▸ TASK DIRECTIONS
Each line of the data must be copied exactly.

[Stored entries]

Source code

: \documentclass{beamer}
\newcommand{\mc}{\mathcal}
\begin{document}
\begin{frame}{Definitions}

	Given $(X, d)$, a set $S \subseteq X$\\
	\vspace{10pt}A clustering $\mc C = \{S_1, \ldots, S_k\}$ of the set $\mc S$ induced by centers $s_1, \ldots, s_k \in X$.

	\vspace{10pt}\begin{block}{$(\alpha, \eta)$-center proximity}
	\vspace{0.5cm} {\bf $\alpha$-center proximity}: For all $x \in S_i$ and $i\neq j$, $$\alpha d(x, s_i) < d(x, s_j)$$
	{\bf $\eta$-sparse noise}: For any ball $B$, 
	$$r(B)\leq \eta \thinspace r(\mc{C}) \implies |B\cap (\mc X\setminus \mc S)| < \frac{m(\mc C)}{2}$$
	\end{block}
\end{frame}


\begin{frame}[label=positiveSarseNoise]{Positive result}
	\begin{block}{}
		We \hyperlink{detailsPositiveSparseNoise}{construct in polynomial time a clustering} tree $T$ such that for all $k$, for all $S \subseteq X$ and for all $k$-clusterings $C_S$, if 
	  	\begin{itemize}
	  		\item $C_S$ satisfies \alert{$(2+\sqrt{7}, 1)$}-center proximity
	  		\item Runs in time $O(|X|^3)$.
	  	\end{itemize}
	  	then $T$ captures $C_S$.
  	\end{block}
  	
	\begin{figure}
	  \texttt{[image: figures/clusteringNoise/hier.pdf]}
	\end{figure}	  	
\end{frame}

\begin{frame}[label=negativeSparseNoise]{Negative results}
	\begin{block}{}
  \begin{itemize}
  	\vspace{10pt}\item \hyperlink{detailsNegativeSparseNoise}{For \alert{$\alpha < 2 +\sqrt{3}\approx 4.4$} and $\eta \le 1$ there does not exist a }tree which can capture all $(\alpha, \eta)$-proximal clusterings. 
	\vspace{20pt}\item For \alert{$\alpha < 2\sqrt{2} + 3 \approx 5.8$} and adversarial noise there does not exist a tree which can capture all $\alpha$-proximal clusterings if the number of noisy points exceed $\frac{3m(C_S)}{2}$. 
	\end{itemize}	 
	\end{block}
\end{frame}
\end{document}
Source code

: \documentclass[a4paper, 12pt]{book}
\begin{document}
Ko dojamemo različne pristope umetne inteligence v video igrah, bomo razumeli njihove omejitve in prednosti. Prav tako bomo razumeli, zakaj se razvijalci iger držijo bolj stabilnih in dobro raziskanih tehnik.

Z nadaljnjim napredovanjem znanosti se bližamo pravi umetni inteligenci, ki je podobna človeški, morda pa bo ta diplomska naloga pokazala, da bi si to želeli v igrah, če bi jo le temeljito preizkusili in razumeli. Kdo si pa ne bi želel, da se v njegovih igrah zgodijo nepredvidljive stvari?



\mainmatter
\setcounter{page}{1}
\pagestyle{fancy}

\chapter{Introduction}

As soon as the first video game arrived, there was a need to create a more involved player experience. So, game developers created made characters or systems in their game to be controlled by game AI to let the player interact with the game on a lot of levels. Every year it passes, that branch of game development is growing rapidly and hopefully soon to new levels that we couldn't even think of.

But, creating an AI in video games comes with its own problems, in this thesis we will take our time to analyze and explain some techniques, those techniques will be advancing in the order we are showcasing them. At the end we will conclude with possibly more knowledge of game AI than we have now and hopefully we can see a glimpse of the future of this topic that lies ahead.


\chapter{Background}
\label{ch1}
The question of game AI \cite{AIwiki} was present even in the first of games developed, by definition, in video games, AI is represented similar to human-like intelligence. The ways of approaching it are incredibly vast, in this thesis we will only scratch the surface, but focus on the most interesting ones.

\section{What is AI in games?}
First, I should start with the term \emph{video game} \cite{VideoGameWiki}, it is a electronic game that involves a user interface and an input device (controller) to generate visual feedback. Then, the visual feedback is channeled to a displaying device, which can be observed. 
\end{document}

▸ COMPLETED EXERCISE
Source code

: \documentclass{beamer}
\newcommand{\mc}{\mathcal}
\begin{document}
\begin{frame}{Definitions}

	Given $(X, d)$, a set $S \subseteq X$\\
	\vspace{10pt}A clustering $\mc C = \{S_1, \ldots, S_k\}$ of the set $\mc S$ induced by centers $s_1, \ldots, s_k \in X$.

	\vspace{10pt}\begin{block}{$(\alpha, \eta)$-center proximity}
	\vspace{0.5cm} {\bf $\alpha$-center proximity}: For all $x \in S_i$ and $i\neq j$, $$\alpha d(x, s_i) < d(x, s_j)$$
	{\bf $\eta$-sparse noise}: For any ball $B$, 
	$$r(B)\leq \eta \thinspace r(\mc{C}) \implies |B\cap (\mc X\setminus \mc S)| < \frac{m(\mc C)}{2}$$
	\end{block}
\end{frame}


\begin{frame}[label=positiveSarseNoise]{Positive result}
	\begin{block}{}
		We \hyperlink{detailsPositiveSparseNoise}{construct in polynomial time a clustering} tree $T$ such that for all $k$, for all $S \subseteq X$ and for all $k$-clusterings $C_S$, if 
	  	\begin{itemize}
	  		\item $C_S$ satisfies \alert{$(2+\sqrt{7}, 1)$}-center proximity
	  		\item Runs in time $O(|X|^3)$.
	  	\end{itemize}
	  	then $T$ captures $C_S$.
  	\end{block}
  	
	\begin{figure}
	  \texttt{[image: figures/clusteringNoise/hier.pdf]}
	\end{figure}	  	
\end{frame}

\begin{frame}[label=negativeSparseNoise]{Negative results}
	\begin{block}{}
  \begin{itemize}
  	\vspace{10pt}\item \hyperlink{detailsNegativeSparseNoise}{For \alert{$\alpha < 2 +\sqrt{3}\approx 4.4$} and $\eta \le 1$ there does not exist a }tree which can capture all $(\alpha, \eta)$-proximal clusterings. 
	\vspace{20pt}\item For \alert{$\alpha < 2\sqrt{2} + 3 \approx 5.8$} and adversarial noise there does not exist a tree which can capture all $\alpha$-proximal clusterings if the number of noisy points exceed $\frac{3m(C_S)}{2}$. 
	\end{itemize}	 
	\end{block}
\end{frame}
\end{document}
Source code

: \documentclass[a4paper, 12pt]{book}
\begin{document}
Ko dojamemo različne pristope umetne inteligence v video igrah, bomo razumeli njihove omejitve in prednosti. Prav tako bomo razumeli, zakaj se razvijalci iger držijo bolj stabilnih in dobro raziskanih tehnik.

Z nadaljnjim napredovanjem znanosti se bližamo pravi umetni inteligenci, ki je podobna človeški, morda pa bo ta diplomska naloga pokazala, da bi si to želeli v igrah, če bi jo le temeljito preizkusili in razumeli. Kdo si pa ne bi želel, da se v njegovih igrah zgodijo nepredvidljive stvari?



\mainmatter
\setcounter{page}{1}
\pagestyle{fancy}

\chapter{Introduction}

As soon as the first video game arrived, there was a need to create a more involved player experience. So, game developers created made characters or systems in their game to be controlled by game AI to let the player interact with the game on a lot of levels. Every year it passes, that branch of game development is growing rapidly and hopefully soon to new levels that we couldn't even think of.

But, creating an AI in video games comes with its own problems, in this thesis we will take our time to analyze and explain some techniques, those techniques will be advancing in the order we are showcasing them. At the end we will conclude with possibly more knowledge of game AI than we have now and hopefully we can see a glimpse of the future of this topic that lies ahead.


\chapter{Background}
\label{ch1}
The question of game AI \cite{AIwiki} was present even in the first of games developed, by definition, in video games, AI is represented similar to human-like intelligence. The ways of approaching it are incredibly vast, in this thesis we will only scratch the surface, but focus on the most interesting ones.

\section{What is AI in games?}
First, I should start with the term \emph{video game} \cite{VideoGameWiki}, it is a electronic game that involves a user interface and an input device (controller) to generate visual feedback. Then, the visual feedback is channeled to a displaying device, which can be observed. 
\end{document}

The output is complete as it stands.